§ **ACTIVITY**: Given the records below, pull every line with the word "kebab" into the answer.

== DATASET EXTRACT

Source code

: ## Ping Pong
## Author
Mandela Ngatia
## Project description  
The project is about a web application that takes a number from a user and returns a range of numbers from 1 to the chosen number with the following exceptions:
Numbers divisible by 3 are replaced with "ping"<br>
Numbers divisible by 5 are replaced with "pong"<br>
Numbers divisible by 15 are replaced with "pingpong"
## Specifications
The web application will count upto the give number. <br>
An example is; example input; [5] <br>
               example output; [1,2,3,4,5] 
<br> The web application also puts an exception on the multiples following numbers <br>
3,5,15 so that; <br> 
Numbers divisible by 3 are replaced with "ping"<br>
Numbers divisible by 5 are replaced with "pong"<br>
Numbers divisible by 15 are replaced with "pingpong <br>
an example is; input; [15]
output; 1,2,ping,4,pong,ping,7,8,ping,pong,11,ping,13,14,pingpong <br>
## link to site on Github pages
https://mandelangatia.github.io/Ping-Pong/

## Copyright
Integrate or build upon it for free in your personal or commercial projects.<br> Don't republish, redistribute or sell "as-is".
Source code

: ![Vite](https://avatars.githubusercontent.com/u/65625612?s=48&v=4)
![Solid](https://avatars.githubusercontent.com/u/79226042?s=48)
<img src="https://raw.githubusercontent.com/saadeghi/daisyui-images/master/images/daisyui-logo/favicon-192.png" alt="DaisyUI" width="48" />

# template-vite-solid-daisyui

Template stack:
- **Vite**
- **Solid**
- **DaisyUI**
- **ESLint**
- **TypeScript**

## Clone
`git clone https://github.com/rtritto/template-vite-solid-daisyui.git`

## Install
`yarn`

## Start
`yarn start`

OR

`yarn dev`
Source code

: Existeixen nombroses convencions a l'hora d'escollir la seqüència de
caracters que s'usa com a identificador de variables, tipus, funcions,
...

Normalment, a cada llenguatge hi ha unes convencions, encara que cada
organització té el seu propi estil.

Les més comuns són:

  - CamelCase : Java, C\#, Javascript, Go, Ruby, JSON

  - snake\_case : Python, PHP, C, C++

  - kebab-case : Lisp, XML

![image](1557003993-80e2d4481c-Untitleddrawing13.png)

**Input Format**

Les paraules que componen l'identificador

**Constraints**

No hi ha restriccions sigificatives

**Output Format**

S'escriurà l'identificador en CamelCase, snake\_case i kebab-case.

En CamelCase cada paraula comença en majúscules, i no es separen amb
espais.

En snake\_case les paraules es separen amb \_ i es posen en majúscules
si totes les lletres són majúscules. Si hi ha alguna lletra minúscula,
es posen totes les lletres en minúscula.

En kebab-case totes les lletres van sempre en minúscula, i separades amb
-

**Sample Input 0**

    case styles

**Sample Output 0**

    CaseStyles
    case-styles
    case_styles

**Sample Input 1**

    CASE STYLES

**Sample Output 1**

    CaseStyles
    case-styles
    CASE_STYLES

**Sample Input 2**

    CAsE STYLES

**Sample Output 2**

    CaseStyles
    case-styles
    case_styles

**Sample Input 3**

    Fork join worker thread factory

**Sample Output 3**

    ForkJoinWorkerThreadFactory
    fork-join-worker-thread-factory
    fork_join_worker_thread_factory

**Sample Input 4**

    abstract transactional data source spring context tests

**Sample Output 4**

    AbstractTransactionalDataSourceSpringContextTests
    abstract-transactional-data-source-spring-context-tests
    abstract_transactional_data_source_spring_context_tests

====
== DATASET EXTRACT

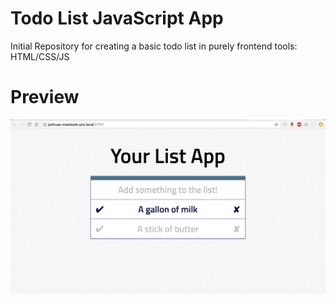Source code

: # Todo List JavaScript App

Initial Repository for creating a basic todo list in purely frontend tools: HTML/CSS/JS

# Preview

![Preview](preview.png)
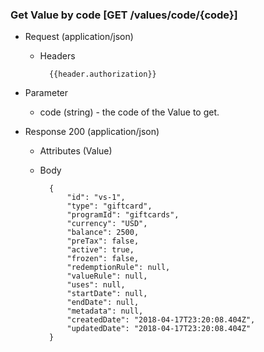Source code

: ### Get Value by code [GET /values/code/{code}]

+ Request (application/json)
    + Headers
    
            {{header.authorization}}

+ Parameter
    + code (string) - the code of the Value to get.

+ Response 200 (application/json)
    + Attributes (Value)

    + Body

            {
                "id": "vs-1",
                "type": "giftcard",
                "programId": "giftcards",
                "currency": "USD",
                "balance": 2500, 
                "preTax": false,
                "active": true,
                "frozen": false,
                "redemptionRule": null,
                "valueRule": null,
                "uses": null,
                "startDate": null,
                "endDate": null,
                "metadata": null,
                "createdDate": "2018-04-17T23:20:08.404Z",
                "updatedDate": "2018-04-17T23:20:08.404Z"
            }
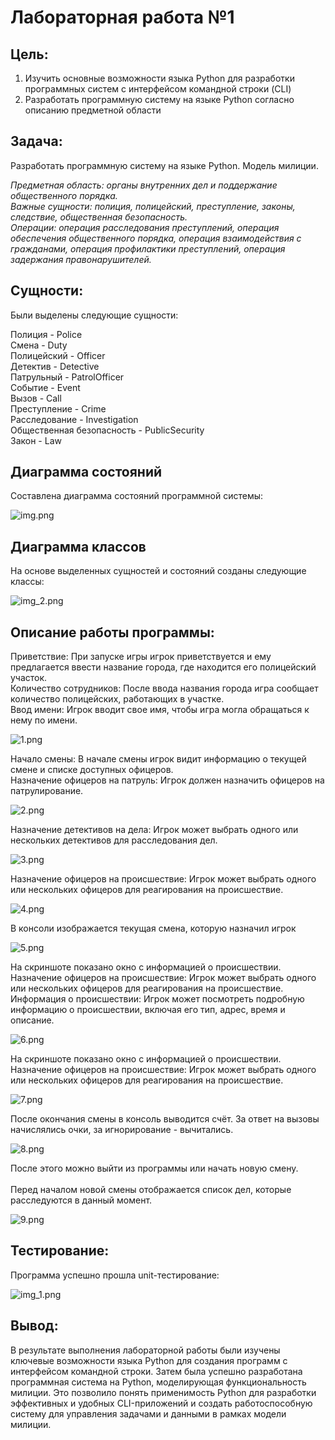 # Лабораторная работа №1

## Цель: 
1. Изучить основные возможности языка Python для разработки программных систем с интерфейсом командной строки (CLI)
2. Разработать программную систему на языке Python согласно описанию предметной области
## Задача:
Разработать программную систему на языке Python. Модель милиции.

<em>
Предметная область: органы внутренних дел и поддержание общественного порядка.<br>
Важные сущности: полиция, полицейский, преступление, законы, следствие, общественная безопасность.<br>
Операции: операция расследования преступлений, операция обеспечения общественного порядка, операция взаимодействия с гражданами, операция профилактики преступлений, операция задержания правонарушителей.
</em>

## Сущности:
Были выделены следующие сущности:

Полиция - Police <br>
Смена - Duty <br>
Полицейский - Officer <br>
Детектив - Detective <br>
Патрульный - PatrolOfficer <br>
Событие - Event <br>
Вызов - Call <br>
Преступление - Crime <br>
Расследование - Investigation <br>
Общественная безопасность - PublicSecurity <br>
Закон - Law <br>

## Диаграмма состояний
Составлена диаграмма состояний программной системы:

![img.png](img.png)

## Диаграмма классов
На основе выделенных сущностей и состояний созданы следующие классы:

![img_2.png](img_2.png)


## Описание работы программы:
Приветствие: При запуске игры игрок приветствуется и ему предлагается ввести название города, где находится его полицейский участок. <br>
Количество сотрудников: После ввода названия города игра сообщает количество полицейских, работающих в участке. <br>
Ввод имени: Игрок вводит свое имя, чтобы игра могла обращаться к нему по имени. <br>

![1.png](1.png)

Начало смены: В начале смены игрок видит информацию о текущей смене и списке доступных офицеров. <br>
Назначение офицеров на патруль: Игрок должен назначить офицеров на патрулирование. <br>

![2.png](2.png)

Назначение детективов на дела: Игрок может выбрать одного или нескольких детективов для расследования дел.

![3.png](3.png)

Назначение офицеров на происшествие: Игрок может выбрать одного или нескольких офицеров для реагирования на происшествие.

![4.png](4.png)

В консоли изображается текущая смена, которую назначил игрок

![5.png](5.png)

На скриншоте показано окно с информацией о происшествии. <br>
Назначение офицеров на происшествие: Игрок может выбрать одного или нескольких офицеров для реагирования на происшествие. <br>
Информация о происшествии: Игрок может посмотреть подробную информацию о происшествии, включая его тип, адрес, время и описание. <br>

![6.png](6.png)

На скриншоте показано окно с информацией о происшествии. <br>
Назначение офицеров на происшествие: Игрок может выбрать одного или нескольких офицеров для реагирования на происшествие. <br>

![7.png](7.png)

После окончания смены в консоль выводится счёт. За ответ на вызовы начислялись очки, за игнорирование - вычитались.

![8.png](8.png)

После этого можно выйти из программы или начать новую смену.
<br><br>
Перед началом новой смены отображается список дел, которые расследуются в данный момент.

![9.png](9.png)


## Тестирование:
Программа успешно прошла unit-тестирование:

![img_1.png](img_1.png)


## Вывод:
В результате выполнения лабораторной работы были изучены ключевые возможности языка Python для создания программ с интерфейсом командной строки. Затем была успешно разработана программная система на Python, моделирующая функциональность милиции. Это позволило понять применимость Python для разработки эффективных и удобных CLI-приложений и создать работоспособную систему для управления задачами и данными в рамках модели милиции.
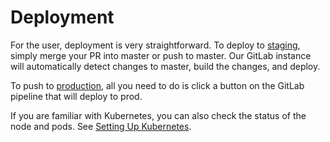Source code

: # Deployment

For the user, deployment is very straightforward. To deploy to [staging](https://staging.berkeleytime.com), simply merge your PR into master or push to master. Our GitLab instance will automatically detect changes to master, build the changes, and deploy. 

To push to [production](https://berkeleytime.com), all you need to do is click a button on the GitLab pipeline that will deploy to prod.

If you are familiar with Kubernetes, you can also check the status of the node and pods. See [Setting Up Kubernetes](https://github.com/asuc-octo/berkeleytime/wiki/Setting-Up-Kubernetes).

====
== DATASET EXTRACT

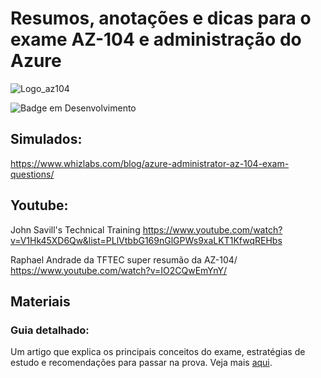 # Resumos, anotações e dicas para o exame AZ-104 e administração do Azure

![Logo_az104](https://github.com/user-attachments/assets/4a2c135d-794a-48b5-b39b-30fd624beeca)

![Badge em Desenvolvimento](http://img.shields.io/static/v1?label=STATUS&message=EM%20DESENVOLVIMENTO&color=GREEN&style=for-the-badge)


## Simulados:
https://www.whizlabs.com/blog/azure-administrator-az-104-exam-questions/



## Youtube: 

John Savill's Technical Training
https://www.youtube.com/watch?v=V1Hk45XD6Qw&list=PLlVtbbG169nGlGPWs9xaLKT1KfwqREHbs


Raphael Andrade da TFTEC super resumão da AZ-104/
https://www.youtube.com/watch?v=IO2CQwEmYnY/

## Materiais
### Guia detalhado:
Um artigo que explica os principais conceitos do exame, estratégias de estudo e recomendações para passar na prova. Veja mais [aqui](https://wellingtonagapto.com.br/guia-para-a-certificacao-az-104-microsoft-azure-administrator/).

====

§ **EXPECTED ANSWER**:
  - kebab-case : Lisp, XML
S'escriurà l'identificador en CamelCase, snake\_case i kebab-case.
En kebab-case totes les lletres van sempre en minúscula, i separades amb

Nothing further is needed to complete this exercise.